Results and discussion
Synthesis of 5-FAM-InsP7
Our first objective was to chemically synthesize a stably fluorescent PP-InsP analogue in order to quantify the delivery of PP-InsPs into intact cells, and hence maximize its efficiency. The synthesis (Scheme 1) commenced with commercially available myo-inositol. In order to install an alkyne on the diphosphate unit, we took recourse to our previously developed protecting group strategy:44 PMB and benzylidene acetal protected myo-Ins with a free OH group in the 5 position 1 is available in only three steps. Introduction of a LevB protected phosphate, followed by cleavage of PMB groups and the acetal in a single operation leads to selective installation of an orthogonally protected phosphate triester in the 5 position in compound 2. Exhaustive phosphitylation with a fluorenylmethyl (Fm) modified phosphoramidite45 and oxidation yields protected hexakisphosphate 3. The LevB groups can now be removed selectively using hydrazine acetate, releasing the free phosphate in the 5-position. Next, Fm protected and alkynylated P-amidite 5 was used to generate the phosphoric anhydride, proceeding via a mixed P(iii)–(v) intermediate followed by oxidation to the P(v)–(v) anhydride with mCPBA.46,47 Labeled anhydride 6 was obtained as a mixture of diastereomers, which converged to single alkynylated 5-InsP77 upon deprotection of the 11 Fm groups under basic conditions. The initially obtained piperidinium salt was transformed into the sodium salt by precipitation with sodium perchlorate in acetone.48 The water-soluble sodium salt was subjected to a 1,3 dipolar cycloaddition using copper catalysis in buffered water in over 90% isolated yield, demonstrating that copper catalysis is compatible with these densely phosphorylated structures. The fluorescent target molecule 5-FAM-InsP79 was analyzed by polyacrylamide gel electrophoresis (PAGE;49Fig. 2), revealing a single fluorescent band migrating more slowly than the reference compounds (InsP6, 5-InsP7, 1,5-InsP8) and orange G dye.

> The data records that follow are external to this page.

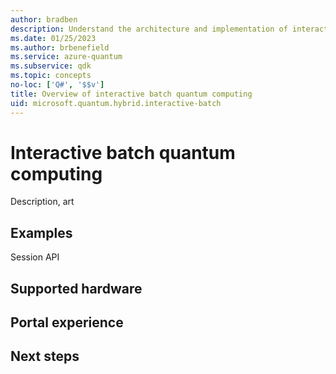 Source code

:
 ```yaml
---
author: bradben
description: Understand the architecture and implementation of interactive batch quantum computing.
ms.date: 01/25/2023
ms.author: brbenefield
ms.service: azure-quantum
ms.subservice: qdk
ms.topic: concepts
no-loc: ['Q#', '$$v']
title: Overview of interactive batch quantum computing
uid: microsoft.quantum.hybrid.interactive-batch
---
```


# Interactive batch quantum computing

Description, art

## Examples

Session API

## Supported hardware

## Portal experience

## Next steps




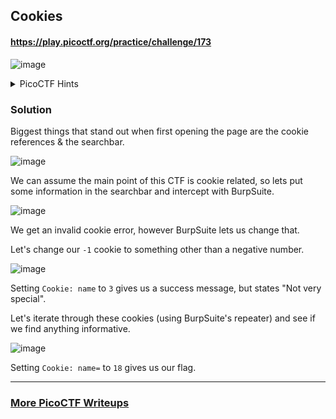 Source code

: ## Cookies
#### https://play.picoctf.org/practice/challenge/173
![image](https://github.com/tas/ctf-writeups/assets/5200537/50e635b7-dde8-4086-9629-969bc567420a)
<details>
  <summary>PicoCTF Hints</summary>

  ```markdown
  None.
  ```
</details>

### Solution

Biggest things that stand out when first opening the page are the cookie references & the searchbar.

![image](https://github.com/tas/ctf-writeups/assets/5200537/60ab099b-40f5-4819-8eb4-fabfb142b25f)

We can assume the main point of this CTF is cookie related, so lets put some information in the searchbar and intercept with BurpSuite.

![image](https://github.com/tas/ctf-writeups/assets/5200537/6001eb6c-5766-4c7a-a031-fcb3a72d4d01)

We get an invalid cookie error, however BurpSuite lets us change that. 

Let's change our ```-1``` cookie to something other than a negative number.

![image](https://github.com/tas/ctf-writeups/assets/5200537/b3d6d645-9466-4ff9-9850-7bc0933eba59)

Setting ```Cookie: name``` to ```3``` gives us a success message, but states "Not very special".

Let's iterate through these cookies (using BurpSuite's repeater) and see if we find anything informative.

![image](https://github.com/tas/ctf-writeups/assets/5200537/dc13ebf8-bbd4-4c2e-b260-6052db4d26da)

Setting ```Cookie: name=``` to ```18``` gives us our flag.

****************************

### [More PicoCTF Writeups](https://github.com/tas/ctf-writeups/tree/main/picoctf)
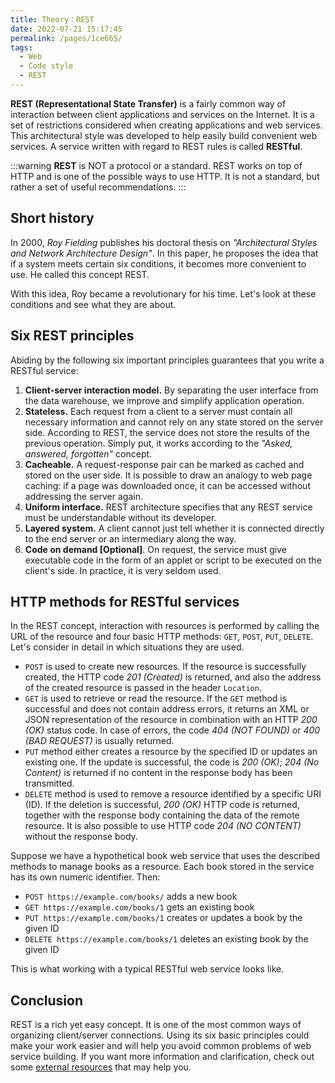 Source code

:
 ```yaml
---
title: Theory：REST
date: 2022-07-21 15:17:45
permalink: /pages/1ce665/
tags:
  - Web
  - Code style
  - REST
---
```

**REST (Representational State Transfer)** is a fairly common way of interaction between client applications and services on the Internet. It is a set of restrictions considered when creating applications and web services. This architectural style was developed to help easily build convenient web services. A service written with regard to REST rules is called **RESTful**.


:::warning
**REST** is NOT a protocol or a standard. REST works on top of HTTP and is one of the possible ways to use HTTP. It is not a standard, but rather a set of useful recommendations.
:::


## Short history

In 2000, *Roy Fielding* publishes his doctoral thesis on *"Architectural Styles and Network Architecture Design"*. In this paper, he proposes the idea that if a system meets certain six conditions, it becomes more convenient to use. He called this concept REST.

With this idea, Roy became a revolutionary for his time. Let's look at these conditions and see what they are about.

## Six REST principles

Abiding by the following six important principles guarantees that you write a RESTful service:

1. **Client-server interaction model.** By separating the user interface from the data warehouse, we improve and simplify application operation.
2. **Stateless.** Each request from a client to a server must contain all necessary information and cannot rely on any state stored on the server side. According to REST, the service does not store the results of the previous operation. Simply put, it works according to the *"Asked, answered, forgotten"* concept.
3. **Cacheable.** A request-response pair can be marked as cached and stored on the user side. It is possible to draw an analogy to web page caching: if a page was downloaded once, it can be accessed without addressing the server again.
4. **Uniform interface.** REST architecture specifies that any REST service must be understandable without its developer.
5. **Layered system.** A client cannot just tell whether it is connected directly to the end server or an intermediary along the way.
6. **Code on demand [Optional]**. On request, the service must give executable code in the form of an applet or script to be executed on the client's side. In practice, it is very seldom used.

## HTTP methods for RESTful services

In the REST concept, interaction with resources is performed by calling the URL of the resource and four basic HTTP methods: `GET`, `POST`, `PUT`, `DELETE`. Let's consider in detail in which situations they are used.

- `POST` is used to create new resources. If the resource is successfully created, the HTTP code *201 (Created)* is returned, and also the address of the created resource is passed in the header `Location`.
- `GET` is used to retrieve or read the resource. If the `GET` method is successful and does not contain address errors, it returns an XML or JSON representation of the resource in combination with an HTTP *200 (OK)* status code. In case of errors, the code *404 (NOT FOUND)* or *400 (BAD REQUEST)* is usually returned.
- `PUT` method either creates a resource by the specified ID or updates an existing one. If the update is successful, the code is *200 (OK)*; *204 (No Content)* is returned if no content in the response body has been transmitted.
- `DELETE` method is used to remove a resource identified by a specific URI (ID). If the deletion is successful, *200 (OK)* HTTP code is returned, together with the response body containing the data of the remote resource. It is also possible to use HTTP code *204 (NO CONTENT)* without the response body.

Suppose we have a hypothetical book web service that uses the described methods to manage books as a resource. Each book stored in the service has its own numeric identifier. Then:

- `POST https://example.com/books/` adds a new book
- `GET https://example.com/books/1` gets an existing book
- `PUT https://example.com/books/1` creates or updates a book by the given ID
- `DELETE https://example.com/books/1` deletes an existing book by the given ID

This is what working with a typical RESTful web service looks like.

## Conclusion

REST is a rich yet easy concept. It is one of the most common ways of organizing client/server connections. Using its six basic principles could make your work easier and will help you avoid common problems of web service building. If you want more information and clarification, check out some [external resources](https://www.restapitutorial.com/lessons/httpmethods.html) that may help you.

Preparation and characterization of a photothermal liposomal delivery system in vitro
We used a lipid-film hydration/extrusion method (see Materials and methods) to construct thermolabile liposomes comprising a 9 : 1 : 1 ratio (by weight) of dipalmitoylphosphatidylcholine (DPPC): 1,2-dioleoyl-sn-glycero-3-phosphocholine (DOPC): 1,1′-dioctadecyl-3,3,3′,3′-tetramethylindotricarbocyanine iodide (DiR/NIR-780). This composition is similar to that employed in an earlier study24 except that an alternative carbocyanine dye with a shorter adsorption wavelength was used. The DiR we have used has negligible chemical cytotoxicity and strong light absorption that peaks at 780 nm.36
Variations in liposome size can influence the kinetics and efficiency of cargo delivery into cells,50 consequently it is important to establish vesicle morphology. The spherical nature of our liposomes was revealed by using transmission electron microscopy (Fig. 3A). The ζ-potential of the liposomes was determined to be 7.6 ± 0.7 mV. Through dynamic light scattering analysis (Fig. 3B–D) we determined the liposome hydrodynamic size to be 197 ± 12 nm (mean ± SD; n = 3), with a polydispersity index (PDI) value of 0.24 ± 0.01, which is generally considered suitable for maintaining consistency of cargo delivery parameters.50 Both the hydrodynamic size and the PDI were stable for at least 5 h when liposomes were suspended at 37 °C in culture medium (Fig. 3C and D). Absorbance data (Fig. 3E) demonstrate that DiR was near-quantitatively incorporated into the liposomes.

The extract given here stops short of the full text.